§ **Extracted information**:
━━━━

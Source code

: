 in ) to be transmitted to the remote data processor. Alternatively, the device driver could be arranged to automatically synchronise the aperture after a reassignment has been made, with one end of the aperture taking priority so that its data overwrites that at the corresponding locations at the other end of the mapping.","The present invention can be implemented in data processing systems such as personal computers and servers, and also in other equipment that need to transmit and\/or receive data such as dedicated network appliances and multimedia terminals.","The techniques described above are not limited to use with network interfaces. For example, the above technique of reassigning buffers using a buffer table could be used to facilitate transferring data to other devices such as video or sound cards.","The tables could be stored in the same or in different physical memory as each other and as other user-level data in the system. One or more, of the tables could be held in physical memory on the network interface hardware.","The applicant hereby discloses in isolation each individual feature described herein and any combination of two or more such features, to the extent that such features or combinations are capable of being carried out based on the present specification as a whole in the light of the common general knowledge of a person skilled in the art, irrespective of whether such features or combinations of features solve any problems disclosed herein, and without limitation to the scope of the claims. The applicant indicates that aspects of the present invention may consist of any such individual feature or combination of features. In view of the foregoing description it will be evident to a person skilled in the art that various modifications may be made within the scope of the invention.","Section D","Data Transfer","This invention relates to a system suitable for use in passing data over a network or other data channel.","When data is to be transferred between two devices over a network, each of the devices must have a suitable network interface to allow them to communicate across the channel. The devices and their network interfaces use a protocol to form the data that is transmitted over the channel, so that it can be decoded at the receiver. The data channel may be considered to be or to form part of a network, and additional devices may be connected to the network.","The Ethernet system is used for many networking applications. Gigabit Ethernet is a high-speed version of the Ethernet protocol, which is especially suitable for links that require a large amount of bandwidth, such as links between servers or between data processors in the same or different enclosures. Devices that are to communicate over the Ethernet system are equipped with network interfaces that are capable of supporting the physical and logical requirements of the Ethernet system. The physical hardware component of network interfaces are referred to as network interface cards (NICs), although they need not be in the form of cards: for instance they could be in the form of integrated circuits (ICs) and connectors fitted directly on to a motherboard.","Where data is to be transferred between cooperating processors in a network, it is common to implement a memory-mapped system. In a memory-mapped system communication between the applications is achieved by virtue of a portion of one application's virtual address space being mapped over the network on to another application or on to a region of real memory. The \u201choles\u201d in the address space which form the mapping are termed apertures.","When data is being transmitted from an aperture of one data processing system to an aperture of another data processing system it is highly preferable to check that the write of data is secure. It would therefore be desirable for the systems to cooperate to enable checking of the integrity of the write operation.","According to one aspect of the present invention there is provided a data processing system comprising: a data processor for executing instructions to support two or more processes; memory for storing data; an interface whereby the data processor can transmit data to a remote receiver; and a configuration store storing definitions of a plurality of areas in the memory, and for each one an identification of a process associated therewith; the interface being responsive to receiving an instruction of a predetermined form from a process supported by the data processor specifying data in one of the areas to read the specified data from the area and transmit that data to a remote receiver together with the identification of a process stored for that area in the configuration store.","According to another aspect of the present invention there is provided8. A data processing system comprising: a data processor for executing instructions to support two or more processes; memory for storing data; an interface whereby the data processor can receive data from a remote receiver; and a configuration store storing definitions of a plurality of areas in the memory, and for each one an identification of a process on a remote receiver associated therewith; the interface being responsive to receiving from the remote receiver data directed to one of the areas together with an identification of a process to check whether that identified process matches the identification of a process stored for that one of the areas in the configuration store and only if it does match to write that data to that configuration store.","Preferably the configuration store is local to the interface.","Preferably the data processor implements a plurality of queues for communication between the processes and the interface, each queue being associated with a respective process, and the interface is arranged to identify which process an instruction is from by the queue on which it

━━━━

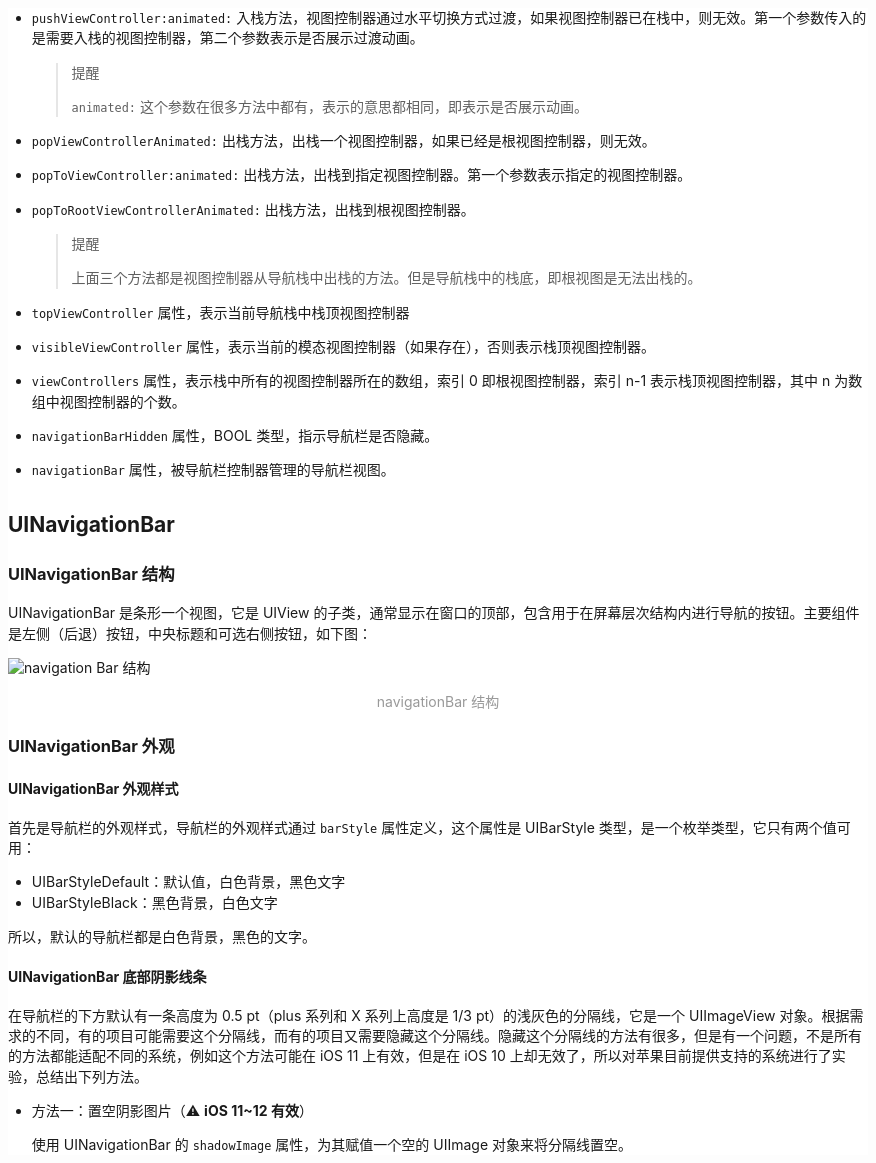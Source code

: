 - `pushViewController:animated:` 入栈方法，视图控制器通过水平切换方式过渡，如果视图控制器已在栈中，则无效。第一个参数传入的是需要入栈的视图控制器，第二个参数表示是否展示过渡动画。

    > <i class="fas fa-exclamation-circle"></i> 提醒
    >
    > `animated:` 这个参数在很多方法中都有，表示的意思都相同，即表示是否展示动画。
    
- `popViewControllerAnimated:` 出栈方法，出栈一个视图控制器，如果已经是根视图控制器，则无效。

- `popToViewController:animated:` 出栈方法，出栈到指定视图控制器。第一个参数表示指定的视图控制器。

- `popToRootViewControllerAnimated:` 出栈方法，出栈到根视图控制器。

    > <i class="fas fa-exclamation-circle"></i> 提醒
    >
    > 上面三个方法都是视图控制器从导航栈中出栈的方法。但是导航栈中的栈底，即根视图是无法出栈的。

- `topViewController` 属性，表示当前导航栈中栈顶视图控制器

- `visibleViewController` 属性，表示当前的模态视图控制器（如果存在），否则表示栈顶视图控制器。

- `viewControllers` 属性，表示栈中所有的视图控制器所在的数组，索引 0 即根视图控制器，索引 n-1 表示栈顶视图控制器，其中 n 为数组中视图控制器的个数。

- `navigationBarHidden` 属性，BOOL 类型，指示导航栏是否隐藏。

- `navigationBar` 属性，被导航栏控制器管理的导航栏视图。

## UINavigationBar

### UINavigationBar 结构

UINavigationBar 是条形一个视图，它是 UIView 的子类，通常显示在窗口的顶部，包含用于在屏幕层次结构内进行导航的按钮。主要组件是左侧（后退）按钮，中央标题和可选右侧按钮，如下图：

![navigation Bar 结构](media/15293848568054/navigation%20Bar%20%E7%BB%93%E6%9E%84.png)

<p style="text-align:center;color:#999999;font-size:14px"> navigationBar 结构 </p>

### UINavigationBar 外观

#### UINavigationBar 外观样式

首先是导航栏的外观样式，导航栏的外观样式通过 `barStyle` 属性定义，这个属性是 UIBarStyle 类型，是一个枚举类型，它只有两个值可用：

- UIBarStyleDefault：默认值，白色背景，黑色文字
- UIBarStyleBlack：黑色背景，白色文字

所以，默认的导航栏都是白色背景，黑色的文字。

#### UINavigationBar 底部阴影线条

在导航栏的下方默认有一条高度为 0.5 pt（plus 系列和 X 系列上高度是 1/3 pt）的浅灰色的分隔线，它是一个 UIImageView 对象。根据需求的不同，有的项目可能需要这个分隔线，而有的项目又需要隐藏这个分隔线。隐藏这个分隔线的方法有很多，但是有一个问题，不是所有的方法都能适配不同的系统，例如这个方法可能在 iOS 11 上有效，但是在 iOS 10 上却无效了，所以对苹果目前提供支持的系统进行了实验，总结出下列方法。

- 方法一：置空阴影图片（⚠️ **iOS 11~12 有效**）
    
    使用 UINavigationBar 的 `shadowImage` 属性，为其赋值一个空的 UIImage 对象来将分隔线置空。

━━━━

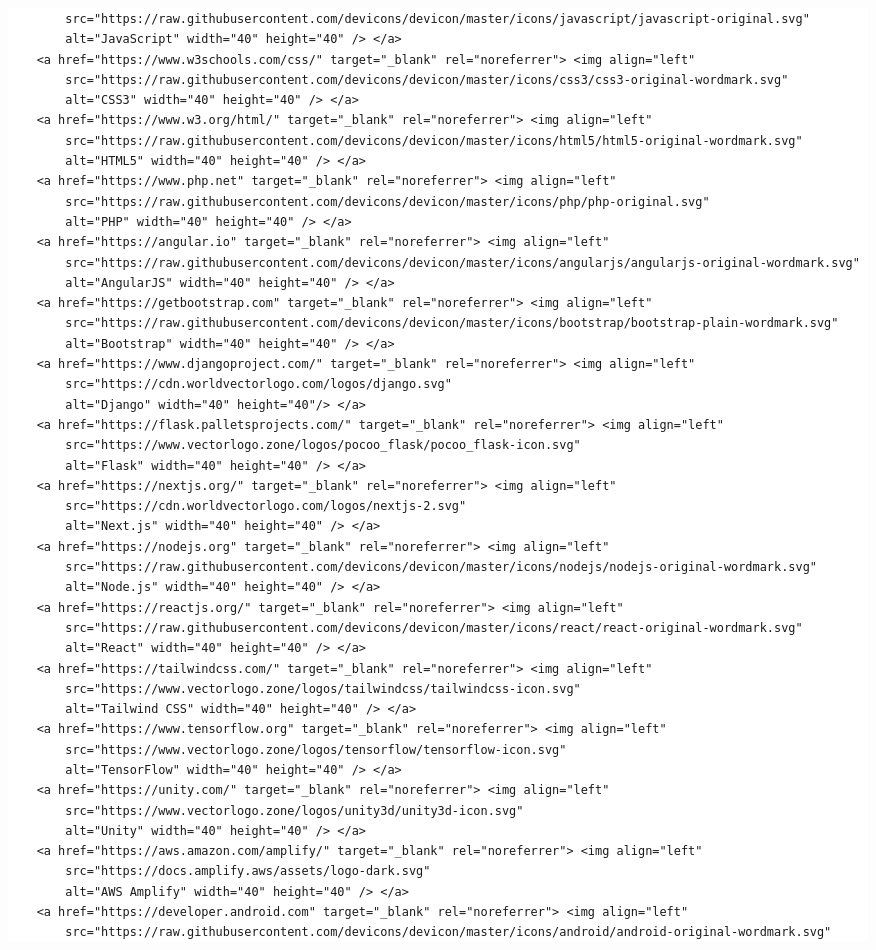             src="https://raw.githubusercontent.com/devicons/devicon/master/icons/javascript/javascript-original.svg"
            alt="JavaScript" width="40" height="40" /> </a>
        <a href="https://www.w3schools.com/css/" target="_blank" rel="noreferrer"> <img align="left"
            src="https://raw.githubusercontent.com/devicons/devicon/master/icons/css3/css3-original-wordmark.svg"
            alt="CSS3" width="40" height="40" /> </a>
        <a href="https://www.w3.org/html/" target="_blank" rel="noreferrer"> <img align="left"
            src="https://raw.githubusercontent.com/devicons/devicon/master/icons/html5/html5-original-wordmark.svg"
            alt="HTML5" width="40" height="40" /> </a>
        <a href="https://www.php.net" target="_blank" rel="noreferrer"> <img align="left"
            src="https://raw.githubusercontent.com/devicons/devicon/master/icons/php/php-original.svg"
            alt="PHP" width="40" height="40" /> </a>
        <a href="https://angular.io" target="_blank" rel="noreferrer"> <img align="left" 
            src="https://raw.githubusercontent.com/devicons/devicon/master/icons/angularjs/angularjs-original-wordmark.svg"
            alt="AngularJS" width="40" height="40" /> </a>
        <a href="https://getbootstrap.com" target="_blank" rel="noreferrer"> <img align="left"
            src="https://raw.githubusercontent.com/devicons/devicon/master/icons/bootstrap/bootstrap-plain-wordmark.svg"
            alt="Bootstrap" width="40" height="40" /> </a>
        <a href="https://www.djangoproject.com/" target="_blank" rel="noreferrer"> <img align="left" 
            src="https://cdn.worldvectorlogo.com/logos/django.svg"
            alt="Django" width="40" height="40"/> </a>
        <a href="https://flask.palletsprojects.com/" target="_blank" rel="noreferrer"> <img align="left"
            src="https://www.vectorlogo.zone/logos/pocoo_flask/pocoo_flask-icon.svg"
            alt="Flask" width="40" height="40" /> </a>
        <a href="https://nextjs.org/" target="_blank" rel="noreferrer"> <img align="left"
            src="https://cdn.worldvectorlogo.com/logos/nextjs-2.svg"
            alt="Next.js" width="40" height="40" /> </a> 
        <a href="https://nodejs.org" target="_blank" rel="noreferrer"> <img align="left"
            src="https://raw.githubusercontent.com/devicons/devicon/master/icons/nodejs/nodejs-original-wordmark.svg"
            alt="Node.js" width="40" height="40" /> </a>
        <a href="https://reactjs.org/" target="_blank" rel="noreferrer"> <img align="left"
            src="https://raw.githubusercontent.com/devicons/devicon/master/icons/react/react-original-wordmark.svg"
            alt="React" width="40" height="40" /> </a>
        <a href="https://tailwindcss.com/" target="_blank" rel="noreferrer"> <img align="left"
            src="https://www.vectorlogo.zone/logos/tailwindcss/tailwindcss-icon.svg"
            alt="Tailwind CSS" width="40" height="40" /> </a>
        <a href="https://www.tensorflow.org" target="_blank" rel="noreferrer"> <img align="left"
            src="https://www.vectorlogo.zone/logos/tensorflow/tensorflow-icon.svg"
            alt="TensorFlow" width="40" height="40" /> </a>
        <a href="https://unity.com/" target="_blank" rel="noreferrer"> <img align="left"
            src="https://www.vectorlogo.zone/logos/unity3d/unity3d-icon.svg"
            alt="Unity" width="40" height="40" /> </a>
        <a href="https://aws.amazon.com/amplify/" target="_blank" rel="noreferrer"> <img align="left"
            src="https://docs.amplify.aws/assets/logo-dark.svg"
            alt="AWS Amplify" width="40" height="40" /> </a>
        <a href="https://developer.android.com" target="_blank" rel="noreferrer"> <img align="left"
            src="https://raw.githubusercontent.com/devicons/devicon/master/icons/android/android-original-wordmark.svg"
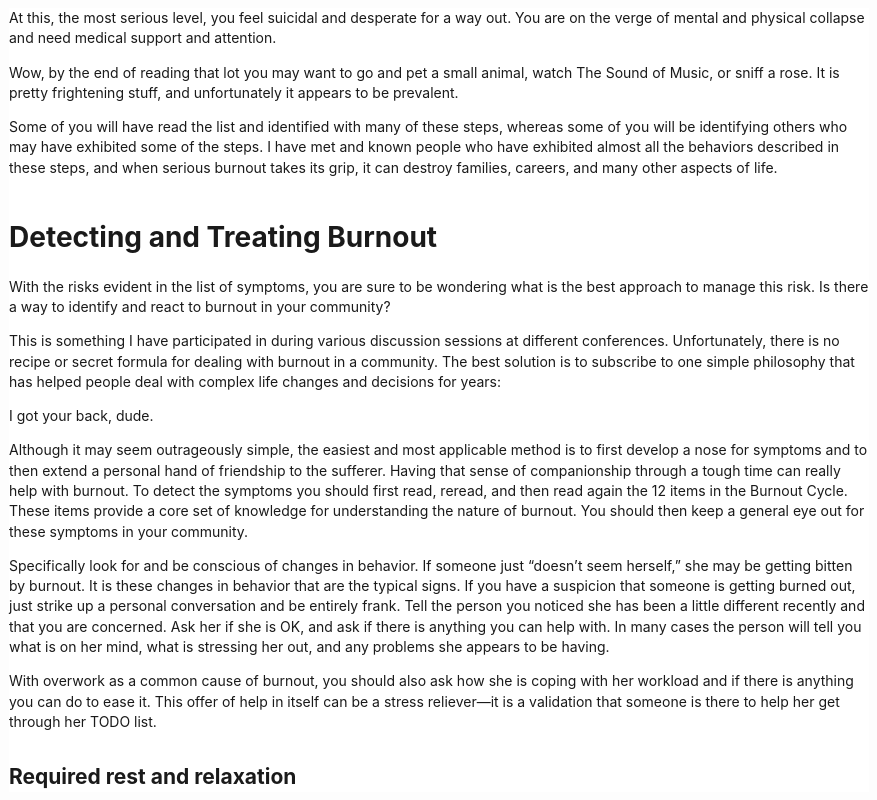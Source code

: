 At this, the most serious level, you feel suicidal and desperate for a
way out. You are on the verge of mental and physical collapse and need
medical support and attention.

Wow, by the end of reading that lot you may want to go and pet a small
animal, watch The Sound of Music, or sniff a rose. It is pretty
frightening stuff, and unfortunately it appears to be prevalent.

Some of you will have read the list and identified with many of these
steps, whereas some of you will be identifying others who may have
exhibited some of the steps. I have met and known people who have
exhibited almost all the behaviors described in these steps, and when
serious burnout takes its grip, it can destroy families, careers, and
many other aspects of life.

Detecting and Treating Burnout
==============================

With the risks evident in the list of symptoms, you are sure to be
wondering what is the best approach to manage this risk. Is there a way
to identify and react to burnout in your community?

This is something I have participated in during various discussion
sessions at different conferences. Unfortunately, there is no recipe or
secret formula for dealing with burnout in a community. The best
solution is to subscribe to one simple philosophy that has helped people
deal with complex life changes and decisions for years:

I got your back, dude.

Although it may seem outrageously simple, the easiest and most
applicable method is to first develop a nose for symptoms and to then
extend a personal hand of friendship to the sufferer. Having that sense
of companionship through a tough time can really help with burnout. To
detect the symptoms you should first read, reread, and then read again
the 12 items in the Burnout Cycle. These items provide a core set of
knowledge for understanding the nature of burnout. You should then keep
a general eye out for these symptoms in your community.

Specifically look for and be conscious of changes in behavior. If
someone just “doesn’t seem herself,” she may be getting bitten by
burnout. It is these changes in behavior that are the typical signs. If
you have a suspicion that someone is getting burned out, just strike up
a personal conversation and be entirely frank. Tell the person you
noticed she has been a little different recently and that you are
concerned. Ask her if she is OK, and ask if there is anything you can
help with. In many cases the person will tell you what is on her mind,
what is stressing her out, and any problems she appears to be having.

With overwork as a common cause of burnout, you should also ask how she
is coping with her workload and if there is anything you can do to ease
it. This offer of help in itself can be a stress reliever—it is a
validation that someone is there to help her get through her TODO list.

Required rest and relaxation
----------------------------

━━━━

§ **Activity**:
Every line from the line containing "- UIBarStyleBlack：黑色背景，白色文字" through the line containing "使用 UINavigationBar 的" in the records above must be retyped exactly. Leave out the rest.

§ **Exercise response**:
- UIBarStyleBlack：黑色背景，白色文字

所以，默认的导航栏都是白色背景，黑色的文字。

#### UINavigationBar 底部阴影线条

在导航栏的下方默认有一条高度为 0.5 pt（plus 系列和 X 系列上高度是 1/3 pt）的浅灰色的分隔线，它是一个 UIImageView 对象。根据需求的不同，有的项目可能需要这个分隔线，而有的项目又需要隐藏这个分隔线。隐藏这个分隔线的方法有很多，但是有一个问题，不是所有的方法都能适配不同的系统，例如这个方法可能在 iOS 11 上有效，但是在 iOS 10 上却无效了，所以对苹果目前提供支持的系统进行了实验，总结出下列方法。

- 方法一：置空阴影图片（⚠️ **iOS 11~12 有效**）
    
    使用 UINavigationBar 的 `shadowImage` 属性，为其赋值一个空的 UIImage 对象来将分隔线置空。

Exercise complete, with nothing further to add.